--- Task to carry out ---
Only the text belongs in the copy. Transcribe the data exactly and drop any pictures.

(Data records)
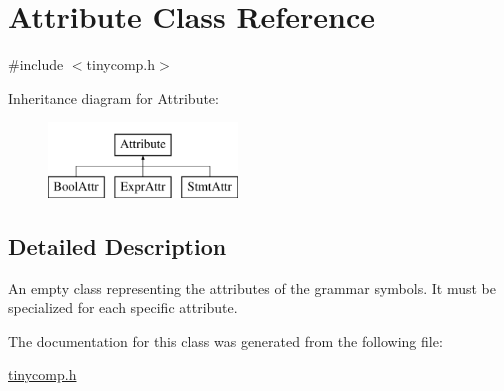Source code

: \hypertarget{class_attribute}{}\section{Attribute Class Reference}
\label{class_attribute}


{\ttfamily \#include $<$tinycomp.\+h$>$}

Inheritance diagram for Attribute\+:\begin{figure}[H]
\begin{center}
\leavevmode
\includegraphics[height=2.000000cm]{class_attribute}
\end{center}
\end{figure}


\subsection{Detailed Description}
An empty class representing the attributes of the grammar symbols. It must be specialized for each specific attribute. 

The documentation for this class was generated from the following file\+:\begin{DoxyCompactItemize}
\item 
\hyperlink{tinycomp_8h}{tinycomp.\+h}\end{DoxyCompactItemize}
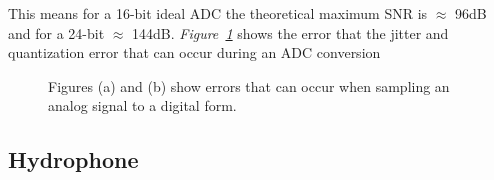 This means for a 16-bit ideal ADC the theoretical maximum SNR is $\approx$ 96dB and for a 24-bit $\approx$ 144dB.
\textit{Figure~\ref{fig:jitterQuatnError}} shows the error that the jitter and quantization error that can occur during an ADC conversion

\begin{figure}[h]
    \centering
    \hfill
    \caption{Figures (a) and (b) show errors that can occur when sampling an analog signal to a digital form.}
    \label{fig:jitterQuatnError}
\end{figure}




\subsection{Hydrophone}

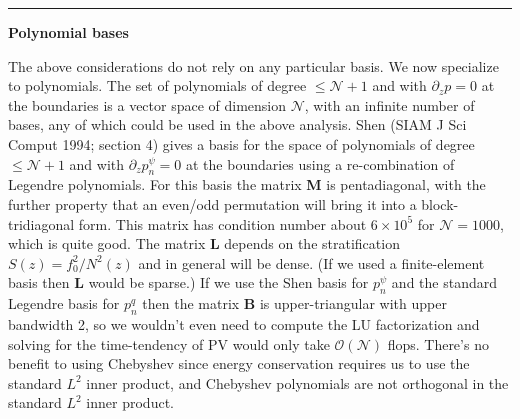 \documentclass[10pt]{article}
\newcommand{\pd}[1]{\partial_{#1}}
\newcommand{\sN}{\mathcal{N}}
\begin{document}
\hrule
\begin{center}{\bf Polynomial bases}\end{center}

The above considerations do not rely on any particular basis.
We now specialize to polynomials.
The set of polynomials of degree $\le \sN+1$ and with $\pd{z}p=0$ at the boundaries is a vector space of dimension $\sN$, with an infinite number of bases, any of which could be used in the above analysis.
Shen (SIAM J Sci Comput 1994; section 4) gives a basis for the space of polynomials of degree $\le \sN+1$ and with $\pd{z}p_n^\psi=0$ at the boundaries using a re-combination of Legendre polynomials.
For this basis the matrix {\bf M} is pentadiagonal, with the further property that an even/odd permutation will bring it into a block-tridiagonal form.
This matrix has condition number about $6\times10^5$ for $\sN=1000$, which is quite good.
The matrix {\bf L} depends on the stratification $S(z)=f_0^2/N^2(z)$ and in general will be dense.
(If we used a finite-element basis then {\bf L} would be sparse.)
If we use the Shen basis for $p_n^\psi$ and the standard Legendre basis for $p_n^q$ then the matrix {\bf B} is upper-triangular with upper bandwidth 2, so we wouldn't even need to compute the LU factorization and solving for the time-tendency of PV would only take $\mathcal{O}(\sN)$ flops.
There's no benefit to using Chebyshev since energy conservation requires us to use the standard $L^2$ inner product, and Chebyshev polynomials are not orthogonal in the standard $L^2$ inner product.
\end{document}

--- Finished exercise ---
Source code

: \hypertarget{class_attribute}{}\section{Attribute Class Reference}
\label{class_attribute}


{\ttfamily \#include $<$tinycomp.\+h$>$}

Inheritance diagram for Attribute\+:\begin{figure}[H]
\begin{center}
\leavevmode
\includegraphics[height=2.000000cm]{class_attribute}
\end{center}
\end{figure}


\subsection{Detailed Description}
An empty class representing the attributes of the grammar symbols. It must be specialized for each specific attribute. 

The documentation for this class was generated from the following file\+:\begin{DoxyCompactItemize}
\item 
\hyperlink{tinycomp_8h}{tinycomp.\+h}\end{DoxyCompactItemize}
 This means for a 16-bit ideal ADC the theoretical maximum SNR is $\approx$ 96dB and for a 24-bit $\approx$ 144dB.
\textit{Figure~\ref{fig:jitterQuatnError}} shows the error that the jitter and quantization error that can occur during an ADC conversion

\begin{figure}[h]
    \centering
    \hfill
    \caption{Figures (a) and (b) show errors that can occur when sampling an analog signal to a digital form.}
    \label{fig:jitterQuatnError}
\end{figure}




\subsection{Hydrophone}

 \documentclass[10pt]{article}
\newcommand{\pd}[1]{\partial_{#1}}
\newcommand{\sN}{\mathcal{N}}
\begin{document}
\hrule
\begin{center}{\bf Polynomial bases}\end{center}

The above considerations do not rely on any particular basis.
We now specialize to polynomials.
The set of polynomials of degree $\le \sN+1$ and with $\pd{z}p=0$ at the boundaries is a vector space of dimension $\sN$, with an infinite number of bases, any of which could be used in the above analysis.
Shen (SIAM J Sci Comput 1994; section 4) gives a basis for the space of polynomials of degree $\le \sN+1$ and with $\pd{z}p_n^\psi=0$ at the boundaries using a re-combination of Legendre polynomials.
For this basis the matrix {\bf M} is pentadiagonal, with the further property that an even/odd permutation will bring it into a block-tridiagonal form.
This matrix has condition number about $6\times10^5$ for $\sN=1000$, which is quite good.
The matrix {\bf L} depends on the stratification $S(z)=f_0^2/N^2(z)$ and in general will be dense.
(If we used a finite-element basis then {\bf L} would be sparse.)
If we use the Shen basis for $p_n^\psi$ and the standard Legendre basis for $p_n^q$ then the matrix {\bf B} is upper-triangular with upper bandwidth 2, so we wouldn't even need to compute the LU factorization and solving for the time-tendency of PV would only take $\mathcal{O}(\sN)$ flops.
There's no benefit to using Chebyshev since energy conservation requires us to use the standard $L^2$ inner product, and Chebyshev polynomials are not orthogonal in the standard $L^2$ inner product.
\end{document}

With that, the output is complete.